O anlamıyla PKK kesinlikle bir siyaset gücüdür. Kürt halkının politik gücüdür. Bunun konuşmasını istemeyenler, Kürtlerin açığa çıkan değerlerini pazarlamak isteyenlerdir. İsim vermek istemiyorum. Bunu Kürtlük adına yapanlar var. O kadar rahat Kürtlük adına konuşuyorsa birisi ya da birileri, demek ki Kürtleri pazarlayarak yaşıyordu. Çünkü Kurdistan için, Kürtlük için, Kürt halkının özgürlüğü için bir taşı bir taşın üzerine koyanların hepsi bunu bedel vererek yapıyor. Bedel vermeyenler, rahat rahat oturduğu yerden konuşanlar asla Kürt halkının üyesi olamazlar. Kürt demokratik ulusunun üyesi olamazlar. Kendilerine milliyetçi diyor bu tayfa. Bu söylemleri geliştiren bir kesim, kendisini Kürt milliyetçisi olarak tanımlıyor. Fakat hangi soykırımcı, hangi sömürgeciye hangi taşı attın? Hangi işgalciyi nereden çıkardın? Kurdistan işgal altında. Bakurê Kurdistan da işgal altında. Hangisinin burnunu kanattın, hangisinin tavuğuna kışt dedin? Yoktur böyle bir şey. Bunların hepsi kafa bulandırmak içindir.
İşte seçimlerde biz üçüncü, üçüncü yolu savunduk. Başından sonuna kadar onu savunduk. Her şeyden önce şunu demek istiyorum. Kürtlerin varolan gücüyle politika yapması istenmiyor. Böyle koyun olsun, boynunu uzatsın. PKK buna müdahale edince, oyunları bozunca bu tür tepkiler geliyor. PKK’nin yaptığı açıklamalar, herkesi tavır almaya itmiştir. Herkesin gerçek renginin de açığa çıkmasını sağlamıştır. Kapalı kapılar ardında ben Kürt halkının dostuyum diyeceksin ama renk vermeyeceksin. Renk vermek istemiyor ama bu işler kapalı olmaz. Üstü kapalı demokratım diye bir şey olabilir mi? Böyle bir şey olamaz. Üstü kapalı Kürt dostu olabilir mi? Olamaz. O anlamıyla PKK’nin tutumu, duruşu, yürüttüğümüz politikalar deşifre ediyor. Objektif olarak yapılıyor. Belki susun demiyor. Ama günün sonuna gelindiğinde, mücadele etmek gerektiğinde ya mücadele edecek ya da kendi tarafını belli edecek, kendi rengini belli edecek. Bu tabloda Kürtlerin, Kürt halkının, özgürlük isteyenlerin, dostların, demokratların, solcuların, sosyalistlerin haklarını koruyor. PKK böyle olduğu için rahatsızlar. Yoksa herhalde seslerini çıkarmazlar. Bir husus budur.

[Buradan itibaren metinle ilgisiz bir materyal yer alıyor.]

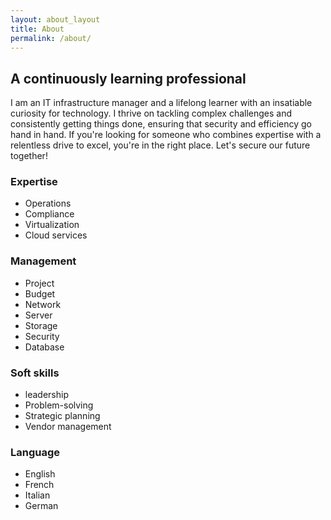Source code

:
 ```yaml
---
layout: about_layout
title: About
permalink: /about/
---  
```

    
## A continuously learning professional

I am an IT infrastructure manager and a lifelong learner with an insatiable curiosity for technology.  I thrive on tackling complex challenges and consistently getting things done, ensuring that security and efficiency go hand in hand. If you're looking for someone who combines expertise with a relentless drive to excel, you're in the right place. Let's secure our future together!

### Expertise
- Operations
- Compliance
- Virtualization
- Cloud services

### Management
- Project 
- Budget
- Network 
- Server
- Storage
- Security
- Database

### Soft skills
- leadership
- Problem-solving
- Strategic planning
- Vendor management

### Language
- English
- French
- Italian
- German
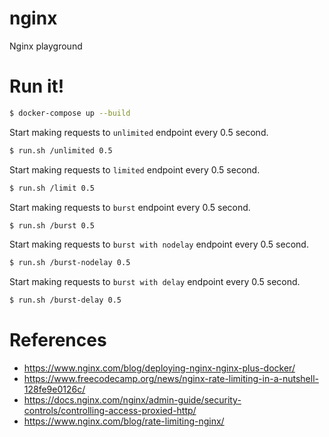 # nginx
Nginx playground

# Run it!

```bash
$ docker-compose up --build
```

Start making requests to `unlimited` endpoint every 0.5 second.
```bash
$ run.sh /unlimited 0.5
```

Start making requests to `limited` endpoint every 0.5 second.
```bash
$ run.sh /limit 0.5
```

Start making requests to `burst` endpoint every 0.5 second.
```bash
$ run.sh /burst 0.5
```

Start making requests to `burst with nodelay` endpoint every 0.5 second.
```bash
$ run.sh /burst-nodelay 0.5
```

Start making requests to `burst with delay` endpoint every 0.5 second.
```bash
$ run.sh /burst-delay 0.5
```


# References

* https://www.nginx.com/blog/deploying-nginx-nginx-plus-docker/
* https://www.freecodecamp.org/news/nginx-rate-limiting-in-a-nutshell-128fe9e0126c/
* https://docs.nginx.com/nginx/admin-guide/security-controls/controlling-access-proxied-http/
* https://www.nginx.com/blog/rate-limiting-nginx/
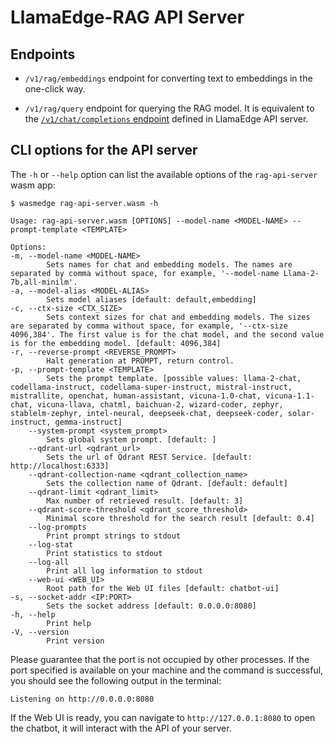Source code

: # LlamaEdge-RAG API Server

## Endpoints

- `/v1/rag/embeddings` endpoint for converting text to embeddings in the one-click way.

- `/v1/rag/query` endpoint for querying the RAG model. It is equivalent to the [`/v1/chat/completions` endpoint](https://github.com/LlamaEdge/LlamaEdge/tree/main/api-server#v1chatcompletions-endpoint-for-chat-completions) defined in LlamaEdge API server.

## CLI options for the API server

The `-h` or `--help` option can list the available options of the `rag-api-server` wasm app:

  ```console
  $ wasmedge rag-api-server.wasm -h

  Usage: rag-api-server.wasm [OPTIONS] --model-name <MODEL-NAME> --prompt-template <TEMPLATE>

  Options:
  -m, --model-name <MODEL-NAME>
          Sets names for chat and embedding models. The names are separated by comma without space, for example, '--model-name Llama-2-7b,all-minilm'.
  -a, --model-alias <MODEL-ALIAS>
          Sets model aliases [default: default,embedding]
  -c, --ctx-size <CTX_SIZE>
          Sets context sizes for chat and embedding models. The sizes are separated by comma without space, for example, '--ctx-size 4096,384'. The first value is for the chat model, and the second value is for the embedding model. [default: 4096,384]
  -r, --reverse-prompt <REVERSE_PROMPT>
          Halt generation at PROMPT, return control.
  -p, --prompt-template <TEMPLATE>
          Sets the prompt template. [possible values: llama-2-chat, codellama-instruct, codellama-super-instruct, mistral-instruct, mistrallite, openchat, human-assistant, vicuna-1.0-chat, vicuna-1.1-chat, vicuna-llava, chatml, baichuan-2, wizard-coder, zephyr, stablelm-zephyr, intel-neural, deepseek-chat, deepseek-coder, solar-instruct, gemma-instruct]
      --system-prompt <system_prompt>
          Sets global system prompt. [default: ]
      --qdrant-url <qdrant_url>
          Sets the url of Qdrant REST Service. [default: http://localhost:6333]
      --qdrant-collection-name <qdrant_collection_name>
          Sets the collection name of Qdrant. [default: default]
      --qdrant-limit <qdrant_limit>
          Max number of retrieved result. [default: 3]
      --qdrant-score-threshold <qdrant_score_threshold>
          Minimal score threshold for the search result [default: 0.4]
      --log-prompts
          Print prompt strings to stdout
      --log-stat
          Print statistics to stdout
      --log-all
          Print all log information to stdout
      --web-ui <WEB_UI>
          Root path for the Web UI files [default: chatbot-ui]
  -s, --socket-addr <IP:PORT>
          Sets the socket address [default: 0.0.0.0:8080]
  -h, --help
          Print help
  -V, --version
          Print version
  ```

  Please guarantee that the port is not occupied by other processes. If the port specified is available on your machine and the command is successful, you should see the following output in the terminal:

  ```console
  Listening on http://0.0.0.0:8080
  ```

  If the Web UI is ready, you can navigate to `http://127.0.0.1:8080` to open the chatbot, it will interact with the API of your server.
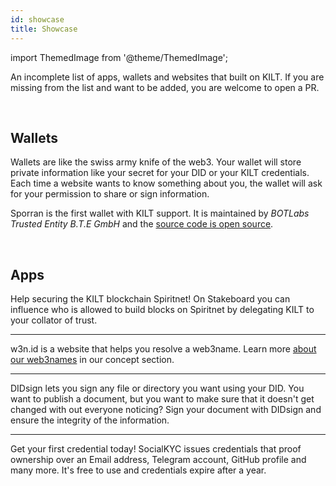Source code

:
 ```yaml
---
id: showcase
title: Showcase
---
```


import ThemedImage from '@theme/ThemedImage';

An incomplete list of apps, wallets and websites that built on KILT.
If you are missing from the list and want to be added, you are welcome to open a PR.

<br/>

## Wallets

Wallets are like the swiss army knife of the web3.
Your wallet will store private information like your secret for your DID or your KILT credentials.
Each time a website wants to know something about you, the wallet will ask for your permission to share or sign information.


<a href="https://sporran.org">
    <ThemedImage
    width="100"
    alt="Sporran Logo"
    sources={{
        light: '/img/showcase/sporran_light.svg',
        dark: '/img/showcase/sporran_dark.svg',
    }}
    />
</a>

Sporran is the first wallet with KILT support.
It is maintained by _BOTLabs Trusted Entity B.T.E GmbH_ and the [source code is open source](https://github.com/BTE-Trusted-Entity/sporran-extension).

<br/>

## Apps

<a href="https://stakeboard.kilt.io/">
    <ThemedImage
    width="150"
    alt="Stakeboard Logo"
    sources={{
        light: '/img/showcase/stakeboard_light.svg',
        dark: '/img/showcase/stakeboard_dark.svg',
    }}
    />
</a>

Help securing the KILT blockchain Spiritnet!
On Stakeboard you can influence who is allowed to build blocks on Spiritnet by delegating KILT to your collator of trust.

---

<a href="https://w3n.id">
    <ThemedImage
    width="150"
    alt="Web3Name Logo"
    sources={{
        light: '/img/showcase/w3n_light.svg',
        dark: '/img/showcase/w3n_dark.svg',
    }}
    />
</a>


w3n.id is a website that helps you resolve a web3name.
Learn more [about our web3names](../concepts/02_did.md) in our concept section.

---

<a href="https://didsign.io/">
    <ThemedImage
    width="150"
    alt="DIDsign Logo"
    sources={{
        light: '/img/showcase/didsign_light.svg',
        dark: '/img/showcase/didsign_dark.svg',
    }}
    />
</a>

DIDsign lets you sign any file or directory you want using your DID.
You want to publish a document, but you want to make sure that it doesn't get changed with out everyone noticing?
Sign your document with DIDsign and ensure the integrity of the information.

---

<a href="https://socialkyc.io/">
    <ThemedImage
    width="150"
    alt="SocialKYC Logo"
    sources={{
        light: '/img/showcase/skyc_light.svg',
        dark: '/img/showcase/skyc_dark.svg',
    }}
    />
</a>

Get your first credential today!
SocialKYC issues credentials that proof ownership over an Email address, Telegram account, GitHub profile and many more.
It's free to use and credentials expire after a year.
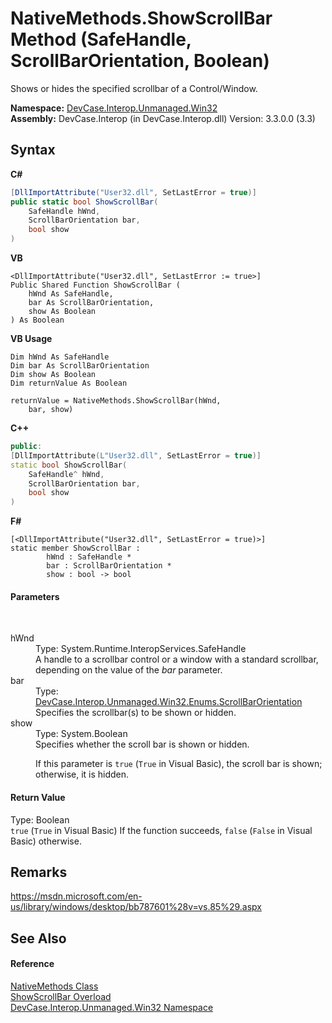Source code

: # NativeMethods.ShowScrollBar Method (SafeHandle, ScrollBarOrientation, Boolean)
 

Shows or hides the specified scrollbar of a Control/Window.

**Namespace:**&nbsp;<a href="N_DevCase_Interop_Unmanaged_Win32">DevCase.Interop.Unmanaged.Win32</a><br />**Assembly:**&nbsp;DevCase.Interop (in DevCase.Interop.dll) Version: 3.3.0.0 (3.3)

## Syntax

**C#**<br />
``` C#
[DllImportAttribute("User32.dll", SetLastError = true)]
public static bool ShowScrollBar(
	SafeHandle hWnd,
	ScrollBarOrientation bar,
	bool show
)
```

**VB**<br />
``` VB
<DllImportAttribute("User32.dll", SetLastError := true>]
Public Shared Function ShowScrollBar ( 
	hWnd As SafeHandle,
	bar As ScrollBarOrientation,
	show As Boolean
) As Boolean
```

**VB Usage**<br />
``` VB Usage
Dim hWnd As SafeHandle
Dim bar As ScrollBarOrientation
Dim show As Boolean
Dim returnValue As Boolean

returnValue = NativeMethods.ShowScrollBar(hWnd, 
	bar, show)
```

**C++**<br />
``` C++
public:
[DllImportAttribute(L"User32.dll", SetLastError = true)]
static bool ShowScrollBar(
	SafeHandle^ hWnd, 
	ScrollBarOrientation bar, 
	bool show
)
```

**F#**<br />
``` F#
[<DllImportAttribute("User32.dll", SetLastError = true)>]
static member ShowScrollBar : 
        hWnd : SafeHandle * 
        bar : ScrollBarOrientation * 
        show : bool -> bool 

```


#### Parameters
&nbsp;<dl><dt>hWnd</dt><dd>Type: System.Runtime.InteropServices.SafeHandle<br />A handle to a scrollbar control or a window with a standard scrollbar, depending on the value of the *bar* parameter.</dd><dt>bar</dt><dd>Type: <a href="T_DevCase_Interop_Unmanaged_Win32_Enums_ScrollBarOrientation">DevCase.Interop.Unmanaged.Win32.Enums.ScrollBarOrientation</a><br />Specifies the scrollbar(s) to be shown or hidden.</dd><dt>show</dt><dd>Type: System.Boolean<br />Specifies whether the scroll bar is shown or hidden. 

 If this parameter is `true` (`True` in Visual Basic), the scroll bar is shown; otherwise, it is hidden.</dd></dl>

#### Return Value
Type: Boolean<br />`true` (`True` in Visual Basic) If the function succeeds, `false` (`False` in Visual Basic) otherwise.

## Remarks
<a href="https://msdn.microsoft.com/en-us/library/windows/desktop/bb787601%28v=vs.85%29.aspx" target="_blank">https://msdn.microsoft.com/en-us/library/windows/desktop/bb787601%28v=vs.85%29.aspx</a>

## See Also


#### Reference
<a href="T_DevCase_Interop_Unmanaged_Win32_NativeMethods">NativeMethods Class</a><br /><a href="Overload_DevCase_Interop_Unmanaged_Win32_NativeMethods_ShowScrollBar">ShowScrollBar Overload</a><br /><a href="N_DevCase_Interop_Unmanaged_Win32">DevCase.Interop.Unmanaged.Win32 Namespace</a><br />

İkinci husus; şu anda Kürt ve Kurdistan üzerinde tunçtan yasalar devrede. Nasıl ki din konusunda çeşitli konularda tekeller yaratılıyorsa Kürtler hakkında konuşma konusunda da bazı tekeller yaratılmak isteniyor. Bazı gruplara bu verilmek isteniyor. Hizbullah, KDP, Hüda Par ve KDP yandaşı olan ilkel milliyetçi gruplar... Bunlara verilmek isteniyor.
PKK'nin programında ayrı bir ulus devlet yok ama diğerlerinki var. Bağımsızlık istiyorlar, federasyon istiyorlar, bilmem ne istiyorlar. Onlara konuşma hakkı var da niye PKK’ye yok. Demek ki buradaki hesap başka. Kürt halkını aldatma, kandırma; bu şekilde onun ulusal birliğini, demokratik ulus bilincini dağıtarak Türk soykırımcı sistemine yem etme, ona satma amaçlanıyor. Kürtler adına bunu yapanlar Kürtlüğü satıyorlar. Bunu böyle bilmek lazım. O anlamda biz böyle şeyleri çok da ciddiye almıyoruz. Halkımızın da çok fazla ciddiye almaması lazım.
PKK’yi terörize etmek isteyen bir saldırı var. PKK halktır. Bunu halka biz söyletmedik, halkımız söyledi. “PKK halktır, halk burada” diye slogan attı. Bu sloganı atmaya devam etmeli halkımız her fırsatta. Çünkü gerçekten PKK halktır. PKK halklaşmış bir harekettir. PKK halklaştı, PKK ulusallaştı. Bunu hiç kimse inkar edemez. PKK'yi yadsımak demek, ortadan kaldırmak demek ya da ona yönelmek demek aslında Kürt halkını soykırıma uğratmak demektir. Onun ulusal varlığını dağıtmak demektir. Yanlış anlaşılmasın, biz tekeliz demek istemiyorum. Herkes konuşuyor, konuşabiliyor da niye PKK konuşamıyor? En fazla bedeli vermiş ve Kürtleri bu tarihe getirmiş. 100 yıllık projeydi Kürtlerin soykırımı. Bunu başta Kemalistler denedi, şimdi de işte siyasal İslamcılar deniyor. 50 yıldır biz aralıksız bu topraklarda şehit veriyoruz. Böyle ayakta kalabiliyoruz. Böyle Kürtlüğü yaşatıyoruz. Herhalde bu Kürt halkı üzerine ya da Kürt halkını ilgilendiren konularda söz söyleme, politika oluşturma hakkını da, görevini de bu halk bize veriyor. Bu, devam edecektir. Kimse bunun önüne geçemez. Bu anlamda halkımızın da bu konudaki tutarlı yaklaşımı şimdiye kadar ortadadır. Her türlü fedakarlığı göstererek, bu şehitler çizgisinde, PKK’nin ortaya koyduğu direniş gerçekliği çerçevesinde, Önder Apo'nun ışığında şimdiye kadar yürümeyi sürdürdü. Bundan sonra da böyle devam edeceğine inanıyorum.”